« Un de nos princes, nommé Iamory, qui réside dans le pays de Kimini, a envoyé son hôte, le chrétien, vers notre prince nommé Soukouloumory. Soukouloumory l’a envoyé vers Karamoko le Rouge, dans notre pays, pour que Karamokho le présentât à l’émir de notre pays Diarawary Ouattara. Lorsqu’on nous a parlé de ce chrétien, nous avons entendu de très mauvaises paroles sur son compte. C’était avant son introduction auprès de nous. Dès qu’il s’est présenté devant nous, nous l’avons interrogé sur ce qui le concernait, puis nous l’avons mis à l’épreuve au sujet de son affaire.

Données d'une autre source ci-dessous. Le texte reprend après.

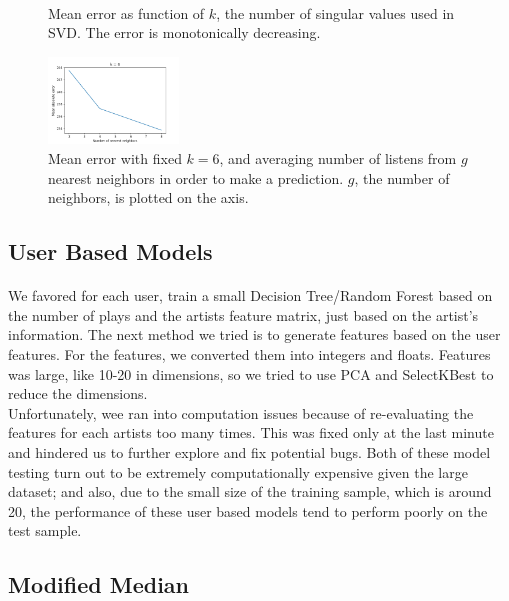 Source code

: \documentclass[11pt]{article}
\begin{document}
\begin{figure}[]
\begin{subfigure}[!t]{0.31\textwidth}
    \end{subfigure}\\
        \caption{Mean error as function of $k$, the number of singular values used in SVD. The error is monotonically decreasing.}
            \label{SVD_k}
\end{figure}


\begin{figure}[] 
\centering
        \includegraphics[width=0.31\textwidth]{Plots/SVD_group_8.png}
        \caption{Mean error with fixed $k=6$, and averaging number of listens from $g$ nearest neighbors in order to make a prediction. $g$, the number of neighbors, is plotted on the axis.}
            \label{SVD_g}
\end{figure}


\subsection{User Based Models}
\paragraph{}
We favored for each user, train a small Decision Tree/Random Forest based on the number of plays and the artists feature matrix, just based on the artist's information. The next method we tried is to generate features based on the user features. For the features, we converted them into integers and floats. Features was large, like 10-20 in dimensions, so we tried to use PCA and SelectKBest to reduce the dimensions.\\

Unfortunately, wee ran into computation issues because of re-evaluating the features for each artists too many times. This was fixed only at the last minute and hindered us to further explore and fix potential bugs. Both of these model testing turn out to be extremely computationally expensive given the large dataset; and also, due to the small size of the training sample, which is around 20, the performance of these user based models tend to perform poorly on the test sample.

\subsection{Modified Median}
\end{document}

« Mais nous n’avons rien trouvé en lui, si ce n’est des idées de bien et de trafic. Nous en sommes restés là jusqu’au jour où ce chrétien a manifesté le désir d’aller de chez nous au pays de Mossi ; et il a laissé chez nous une des femmes de son convoi, qui est en état de grossesse, car son intention est de revenir vers nous.

« Et la raison pour laquelle j’envoie ce chrétien, avec cette lettre, vers toi, ô Othman Kouroubari, qui résides dans le pays de Nassian, c’est pour que tu le conduises auprès de l’émir des Komono, nommé Bakari, qui le conduira vers le maître, fils de maître, le chef, fils de chef, nommé Abd el-Kader et surnommé Karamokho Koutoubou, dans le pays de Sidardougou, qui le conduira auprès de Mohammed, fils de Kankan, dans le pays de Kotédougou, qui le conduira enfin auprès de notre maître, l’objet de nos espérances après Dieu, Kongondinn, et auprès de son frère Pinetié.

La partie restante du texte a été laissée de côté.